* [What to produce]:
From the data below, copy out every line in which the word "These" occurs.

* [Exercise materials]:
####
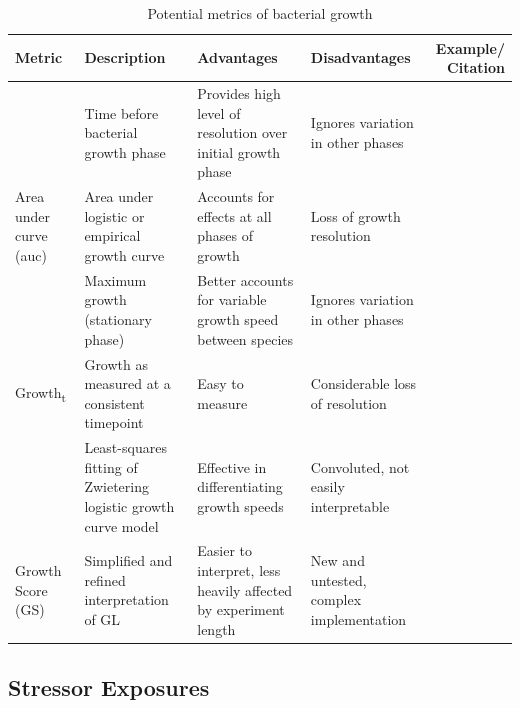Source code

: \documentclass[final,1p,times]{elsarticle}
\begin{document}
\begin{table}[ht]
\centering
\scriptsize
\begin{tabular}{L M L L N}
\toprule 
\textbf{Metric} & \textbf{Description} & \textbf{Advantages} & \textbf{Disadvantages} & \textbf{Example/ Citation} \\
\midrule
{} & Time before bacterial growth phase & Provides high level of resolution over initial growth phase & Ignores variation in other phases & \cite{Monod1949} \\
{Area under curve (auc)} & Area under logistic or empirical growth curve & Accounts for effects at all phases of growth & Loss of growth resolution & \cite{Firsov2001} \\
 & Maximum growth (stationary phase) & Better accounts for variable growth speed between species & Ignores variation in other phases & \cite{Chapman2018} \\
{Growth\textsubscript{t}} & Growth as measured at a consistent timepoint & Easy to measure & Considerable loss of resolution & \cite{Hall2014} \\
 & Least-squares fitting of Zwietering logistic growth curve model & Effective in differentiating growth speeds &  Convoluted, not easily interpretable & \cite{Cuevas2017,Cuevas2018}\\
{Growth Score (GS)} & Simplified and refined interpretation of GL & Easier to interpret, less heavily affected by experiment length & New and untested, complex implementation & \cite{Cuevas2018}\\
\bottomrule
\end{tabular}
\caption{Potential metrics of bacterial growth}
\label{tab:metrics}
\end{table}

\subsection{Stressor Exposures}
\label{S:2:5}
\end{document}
####
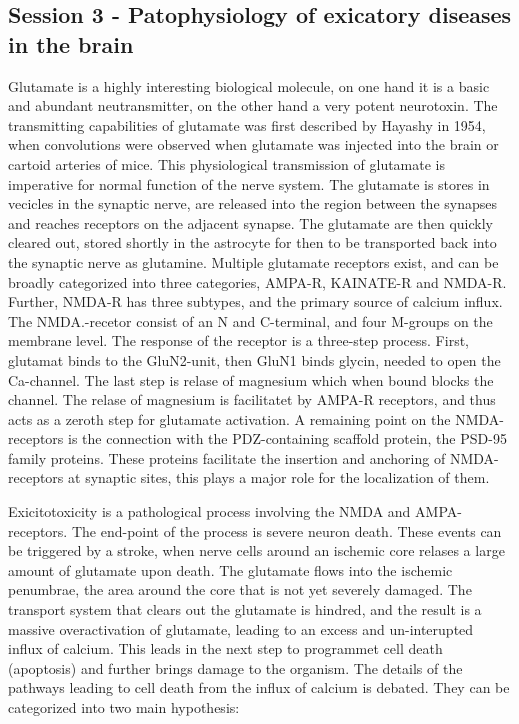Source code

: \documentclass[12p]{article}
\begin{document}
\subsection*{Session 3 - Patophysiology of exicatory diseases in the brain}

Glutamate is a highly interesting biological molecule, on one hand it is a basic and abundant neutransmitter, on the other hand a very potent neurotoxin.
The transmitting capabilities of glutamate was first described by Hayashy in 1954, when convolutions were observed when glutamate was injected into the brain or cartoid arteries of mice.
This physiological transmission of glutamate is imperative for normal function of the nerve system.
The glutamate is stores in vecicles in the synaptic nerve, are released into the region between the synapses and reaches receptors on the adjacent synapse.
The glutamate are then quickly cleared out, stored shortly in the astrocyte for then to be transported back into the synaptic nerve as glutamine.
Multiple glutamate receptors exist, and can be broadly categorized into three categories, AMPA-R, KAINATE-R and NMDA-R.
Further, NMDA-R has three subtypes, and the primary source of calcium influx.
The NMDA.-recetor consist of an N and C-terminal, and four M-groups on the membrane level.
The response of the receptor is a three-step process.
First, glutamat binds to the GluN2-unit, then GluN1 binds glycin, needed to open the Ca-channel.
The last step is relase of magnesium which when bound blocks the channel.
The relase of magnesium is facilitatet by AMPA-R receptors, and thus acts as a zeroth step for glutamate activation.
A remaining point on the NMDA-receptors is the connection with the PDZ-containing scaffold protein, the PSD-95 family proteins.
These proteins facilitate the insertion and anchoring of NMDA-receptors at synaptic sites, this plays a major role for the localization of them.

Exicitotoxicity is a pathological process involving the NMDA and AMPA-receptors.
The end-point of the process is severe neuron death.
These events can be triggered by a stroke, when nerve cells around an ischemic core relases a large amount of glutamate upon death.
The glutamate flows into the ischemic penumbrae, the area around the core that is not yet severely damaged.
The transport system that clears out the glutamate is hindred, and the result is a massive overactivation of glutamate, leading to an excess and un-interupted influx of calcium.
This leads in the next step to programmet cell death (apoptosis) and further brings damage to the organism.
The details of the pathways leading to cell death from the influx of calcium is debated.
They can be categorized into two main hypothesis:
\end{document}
####
* [Worked solution]:
These proteins facilitate the insertion and anchoring of NMDA-receptors at synaptic sites, this plays a major role for the localization of them.
These events can be triggered by a stroke, when nerve cells around an ischemic core relases a large amount of glutamate upon death.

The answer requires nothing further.